[Saved data entries]
········
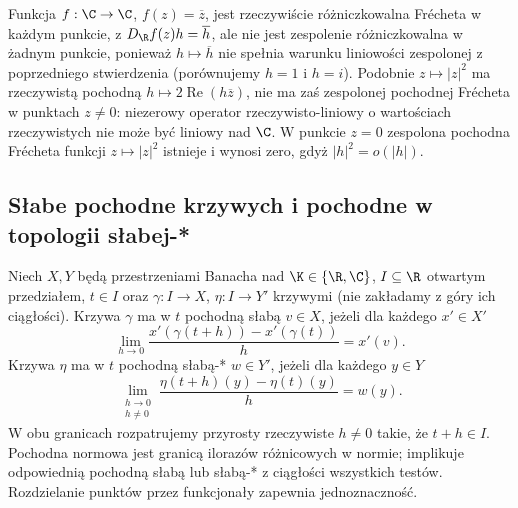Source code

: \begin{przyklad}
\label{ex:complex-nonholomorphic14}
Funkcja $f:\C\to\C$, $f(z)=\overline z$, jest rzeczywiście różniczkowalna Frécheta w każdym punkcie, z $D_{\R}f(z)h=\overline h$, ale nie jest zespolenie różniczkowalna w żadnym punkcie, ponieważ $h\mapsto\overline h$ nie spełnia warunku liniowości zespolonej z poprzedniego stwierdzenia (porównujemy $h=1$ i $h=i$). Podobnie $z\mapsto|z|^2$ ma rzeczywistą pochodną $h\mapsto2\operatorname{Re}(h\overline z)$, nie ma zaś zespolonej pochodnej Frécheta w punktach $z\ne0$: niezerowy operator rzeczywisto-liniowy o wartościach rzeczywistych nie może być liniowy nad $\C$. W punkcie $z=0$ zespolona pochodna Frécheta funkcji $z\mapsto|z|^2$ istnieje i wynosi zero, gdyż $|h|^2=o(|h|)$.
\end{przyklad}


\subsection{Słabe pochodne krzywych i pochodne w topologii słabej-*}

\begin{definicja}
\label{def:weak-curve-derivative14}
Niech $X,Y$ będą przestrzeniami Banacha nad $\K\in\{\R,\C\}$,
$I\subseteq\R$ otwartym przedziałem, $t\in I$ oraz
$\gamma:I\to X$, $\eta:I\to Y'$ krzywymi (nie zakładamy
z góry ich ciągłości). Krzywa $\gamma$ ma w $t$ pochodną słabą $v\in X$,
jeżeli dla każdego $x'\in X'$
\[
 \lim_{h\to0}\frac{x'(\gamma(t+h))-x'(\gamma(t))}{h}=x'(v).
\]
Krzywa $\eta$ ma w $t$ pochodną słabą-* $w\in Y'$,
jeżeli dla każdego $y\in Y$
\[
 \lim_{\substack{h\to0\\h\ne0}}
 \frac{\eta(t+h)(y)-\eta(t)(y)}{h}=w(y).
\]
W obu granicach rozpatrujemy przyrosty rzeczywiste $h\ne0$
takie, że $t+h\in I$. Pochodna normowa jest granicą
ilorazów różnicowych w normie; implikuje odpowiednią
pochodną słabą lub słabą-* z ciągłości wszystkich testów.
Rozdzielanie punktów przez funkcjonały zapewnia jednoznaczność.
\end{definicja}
········
TASK TO COMPLETE — Report only the number of lines in the data above that contain "label".

RESULT OF THIS EXERCISE — 2